Quelque séduisante que soit l’hypothèse, elle ne me paraît pas nécessaire pour expliquer les textes. Ici encore, l’auteur du dialogue pouvait fort bien paraphraser ou même simplement reproduire une doctrine qu’il avait trouvée dans les œuvres de Platon. L’Athénien des Lois, par exemple, blâme les poètes qui veulent surcharger la mémoire et l’esprit des enfants, s’imaginant que l’érudition communique la vertu et la sagesse (VII, 811 a)[2]. Plus loin, tout comme dans le second Alcibiade, il préfère l’ignorance à cette masse de connaissances mal digérées : οὐδαμοῦ γὰρ δεινὸν οὐδὲ σφοδρὸν ἀπειρία τῶν πάντων οὐδὲ μέγιστον κακόν, ἀλλ’ ἡ πολυπειρία καὶ πολυμαθία μετὰ κακῆς ἀγωγῆς γίγνεται πολὺ τούτων μείζων ζημία (VII, 819 a).

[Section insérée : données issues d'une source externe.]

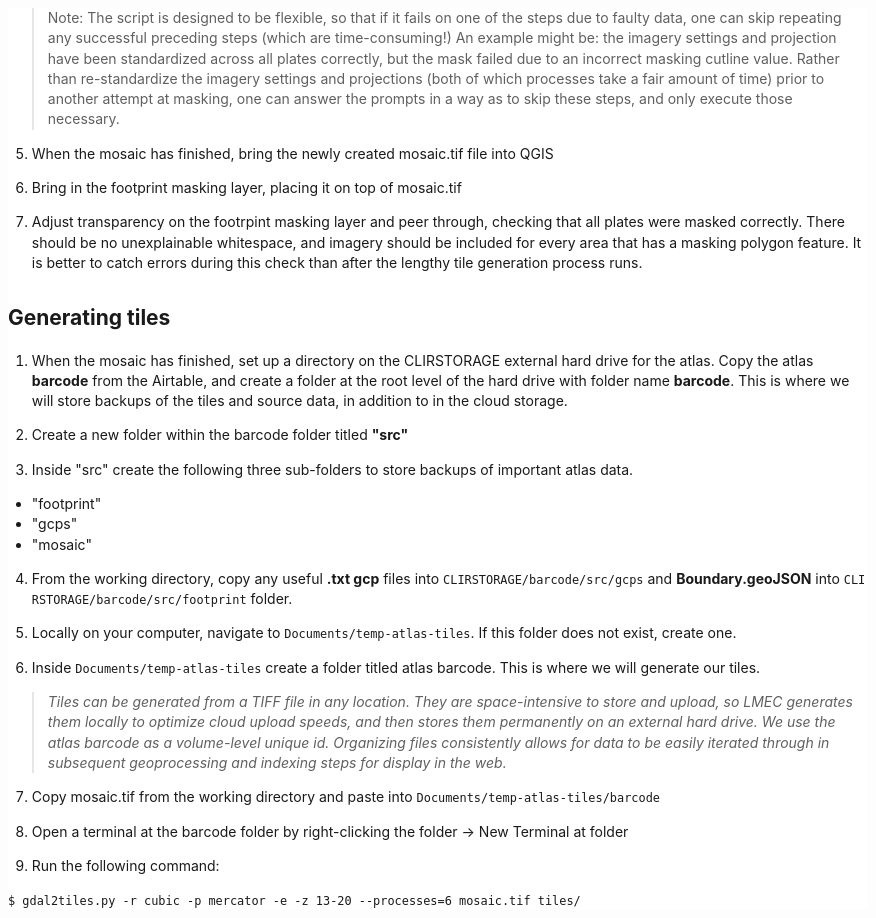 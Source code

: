 > Note: The script is designed to be flexible, so that if it fails on one of the steps due to faulty data, one can skip repeating any successful preceding steps (which are time-consuming!) An example might be: the imagery settings and projection have been standardized across all plates correctly, but the mask failed due to an incorrect masking cutline value. Rather than re-standardize the imagery settings and projections (both of which processes take a fair amount of time) prior to another attempt at masking, one can answer the prompts in a way as to skip these steps, and only execute those necessary.

5. When the mosaic has finished, bring the newly created mosaic.tif file into QGIS

6. Bring in the footprint masking layer, placing it on top of mosaic.tif

7. Adjust transparency on the footrpint masking layer and peer through, checking that all plates were masked correctly. There should be no unexplainable whitespace, and imagery should be included for every area that has a masking polygon feature. It is better to catch errors during this check than after the lengthy tile generation process runs.


## Generating tiles



1. When the mosaic has finished, set up a directory on the CLIRSTORAGE external hard drive for the atlas.
Copy the atlas **barcode** from the Airtable, and create a folder at the root level of the hard drive with folder name **barcode**.
This is where we will store backups of the tiles and source data, in addition to in the cloud storage.

2. Create a new folder within the barcode folder titled **"src"**

3. Inside "src" create the following three sub-folders to store backups of important atlas data.
  - "footprint"
  - "gcps"
  - "mosaic"

4. From the working directory, copy any useful **.txt gcp** files into `CLIRSTORAGE/barcode/src/gcps` and **Boundary.geoJSON** into `CLIRSTORAGE/barcode/src/footprint` folder.

5. Locally on your computer, navigate to `Documents/temp-atlas-tiles`. If this folder does not exist, create one.

6. Inside `Documents/temp-atlas-tiles` create a folder titled atlas barcode. This is where we will generate our tiles.

> *Tiles can be generated from a TIFF file in any location. They are space-intensive to store and upload, so LMEC generates them locally to optimize cloud upload speeds, and then stores them permanently on an external hard drive. We use the atlas barcode as a volume-level unique id. Organizing files consistently allows for data to be easily iterated through in subsequent geoprocessing and indexing steps for display in the web.*


7. Copy mosaic.tif from the working directory and paste into `Documents/temp-atlas-tiles/barcode`

8. Open a terminal at the barcode folder by right-clicking the folder → New Terminal at folder

9. Run the following command:

```shell
$ gdal2tiles.py -r cubic -p mercator -e -z 13-20 --processes=6 mosaic.tif tiles/
```
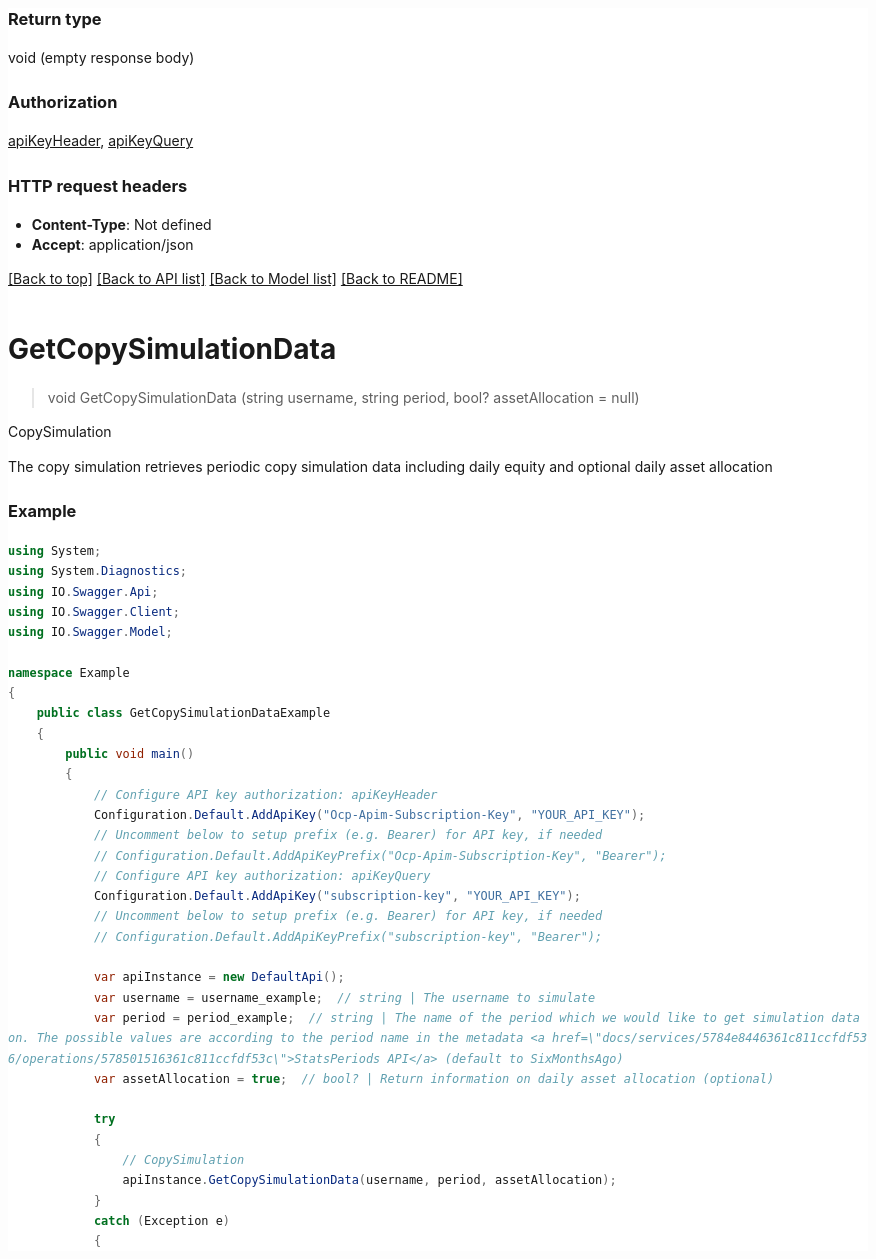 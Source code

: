 ### Return type

void (empty response body)

### Authorization

[apiKeyHeader](../README.md#apiKeyHeader), [apiKeyQuery](../README.md#apiKeyQuery)

### HTTP request headers

 - **Content-Type**: Not defined
 - **Accept**: application/json

[[Back to top]](#) [[Back to API list]](../README.md#documentation-for-api-endpoints) [[Back to Model list]](../README.md#documentation-for-models) [[Back to README]](../README.md)
<a name="getcopysimulationdata"></a>
# **GetCopySimulationData**
> void GetCopySimulationData (string username, string period, bool? assetAllocation = null)

CopySimulation

The copy simulation retrieves periodic copy simulation data including daily equity and optional daily asset allocation

### Example
```csharp
using System;
using System.Diagnostics;
using IO.Swagger.Api;
using IO.Swagger.Client;
using IO.Swagger.Model;

namespace Example
{
    public class GetCopySimulationDataExample
    {
        public void main()
        {
            // Configure API key authorization: apiKeyHeader
            Configuration.Default.AddApiKey("Ocp-Apim-Subscription-Key", "YOUR_API_KEY");
            // Uncomment below to setup prefix (e.g. Bearer) for API key, if needed
            // Configuration.Default.AddApiKeyPrefix("Ocp-Apim-Subscription-Key", "Bearer");
            // Configure API key authorization: apiKeyQuery
            Configuration.Default.AddApiKey("subscription-key", "YOUR_API_KEY");
            // Uncomment below to setup prefix (e.g. Bearer) for API key, if needed
            // Configuration.Default.AddApiKeyPrefix("subscription-key", "Bearer");

            var apiInstance = new DefaultApi();
            var username = username_example;  // string | The username to simulate
            var period = period_example;  // string | The name of the period which we would like to get simulation data on. The possible values are according to the period name in the metadata <a href=\"docs/services/5784e8446361c811ccfdf536/operations/578501516361c811ccfdf53c\">StatsPeriods API</a> (default to SixMonthsAgo)
            var assetAllocation = true;  // bool? | Return information on daily asset allocation (optional) 

            try
            {
                // CopySimulation
                apiInstance.GetCopySimulationData(username, period, assetAllocation);
            }
            catch (Exception e)
            {
```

D’ailleurs, ce thème est courant chez les rhéteurs grecs depuis Héraclite, et ceux-ci ont dénoncé plus d’une fois les abus d’une science qui nuit au développement moral de la vie[3].

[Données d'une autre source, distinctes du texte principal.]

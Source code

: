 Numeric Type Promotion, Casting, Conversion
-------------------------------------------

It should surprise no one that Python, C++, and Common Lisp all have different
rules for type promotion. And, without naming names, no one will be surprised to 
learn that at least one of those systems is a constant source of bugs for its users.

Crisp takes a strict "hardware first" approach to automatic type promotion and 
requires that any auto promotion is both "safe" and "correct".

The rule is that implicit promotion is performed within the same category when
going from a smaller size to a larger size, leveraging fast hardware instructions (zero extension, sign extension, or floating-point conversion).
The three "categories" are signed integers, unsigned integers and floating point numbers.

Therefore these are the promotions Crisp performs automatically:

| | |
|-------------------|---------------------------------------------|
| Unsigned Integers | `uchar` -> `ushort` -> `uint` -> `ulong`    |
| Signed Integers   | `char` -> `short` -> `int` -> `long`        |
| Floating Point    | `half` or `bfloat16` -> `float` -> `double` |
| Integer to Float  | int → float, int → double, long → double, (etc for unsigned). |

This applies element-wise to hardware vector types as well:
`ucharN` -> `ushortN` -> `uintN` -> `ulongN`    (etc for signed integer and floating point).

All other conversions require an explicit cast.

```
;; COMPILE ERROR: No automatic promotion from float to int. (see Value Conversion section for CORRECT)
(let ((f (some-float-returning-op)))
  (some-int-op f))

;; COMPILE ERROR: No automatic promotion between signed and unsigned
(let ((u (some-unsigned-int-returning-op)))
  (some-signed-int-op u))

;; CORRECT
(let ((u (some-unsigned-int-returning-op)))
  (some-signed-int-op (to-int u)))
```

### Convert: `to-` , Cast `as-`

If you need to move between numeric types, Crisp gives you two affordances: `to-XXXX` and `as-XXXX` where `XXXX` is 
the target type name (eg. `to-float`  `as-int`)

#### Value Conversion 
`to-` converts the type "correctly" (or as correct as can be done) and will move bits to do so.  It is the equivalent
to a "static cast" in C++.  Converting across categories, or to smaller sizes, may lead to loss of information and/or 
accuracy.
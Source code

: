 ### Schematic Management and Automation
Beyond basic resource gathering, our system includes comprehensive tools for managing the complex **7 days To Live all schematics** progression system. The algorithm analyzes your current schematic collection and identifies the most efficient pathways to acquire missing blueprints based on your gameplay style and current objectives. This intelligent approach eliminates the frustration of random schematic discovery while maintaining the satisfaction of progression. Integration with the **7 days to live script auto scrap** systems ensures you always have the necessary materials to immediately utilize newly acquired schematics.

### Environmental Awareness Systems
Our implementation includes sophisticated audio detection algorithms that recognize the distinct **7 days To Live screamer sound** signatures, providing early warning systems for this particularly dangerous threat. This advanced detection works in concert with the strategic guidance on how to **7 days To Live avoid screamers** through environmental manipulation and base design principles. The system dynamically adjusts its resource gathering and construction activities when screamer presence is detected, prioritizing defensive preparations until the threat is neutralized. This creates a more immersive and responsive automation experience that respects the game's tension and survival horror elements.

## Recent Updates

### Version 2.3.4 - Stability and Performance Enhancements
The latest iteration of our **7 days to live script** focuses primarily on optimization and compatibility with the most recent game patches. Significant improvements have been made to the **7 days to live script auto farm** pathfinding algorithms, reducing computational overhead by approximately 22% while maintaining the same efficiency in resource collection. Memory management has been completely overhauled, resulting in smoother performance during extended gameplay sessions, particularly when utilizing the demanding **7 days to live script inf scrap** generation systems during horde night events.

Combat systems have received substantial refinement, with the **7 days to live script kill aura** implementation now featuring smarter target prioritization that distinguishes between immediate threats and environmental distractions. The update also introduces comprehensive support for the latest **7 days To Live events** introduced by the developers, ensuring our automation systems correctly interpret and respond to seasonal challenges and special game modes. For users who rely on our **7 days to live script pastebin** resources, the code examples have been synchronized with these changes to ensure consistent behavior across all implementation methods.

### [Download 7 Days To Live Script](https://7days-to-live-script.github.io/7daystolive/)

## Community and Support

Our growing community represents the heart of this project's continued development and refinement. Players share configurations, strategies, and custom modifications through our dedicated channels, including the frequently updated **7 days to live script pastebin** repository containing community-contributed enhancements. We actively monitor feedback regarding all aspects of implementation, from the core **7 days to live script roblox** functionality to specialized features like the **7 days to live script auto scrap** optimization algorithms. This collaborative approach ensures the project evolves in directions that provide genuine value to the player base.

Nous ne croyons donc pas qu’on puisse reconnaître avec certitude dans le second Alcibiade une attitude d’hostilité vis-à-vis de quelque école. L’auteur est un socratique et un platonicien fidèle aux enseignements de ses deux maîtres. Il dut probablement écrire vers la fin du ive siècle ou dans le courant du iiie. Il chercha surtout à répandre autour de lui les idées de religion intérieure fondées sur la justice et la sagesse de l’âme, idées qui prédominaient alors dans le milieu de l’Académie.

  1. Brünnecke, op. cit., p. 97.
  2. Cf. également Théétète, 176 c.
  3. Voir Isocrate, Discours Panathénaïque, X et XI.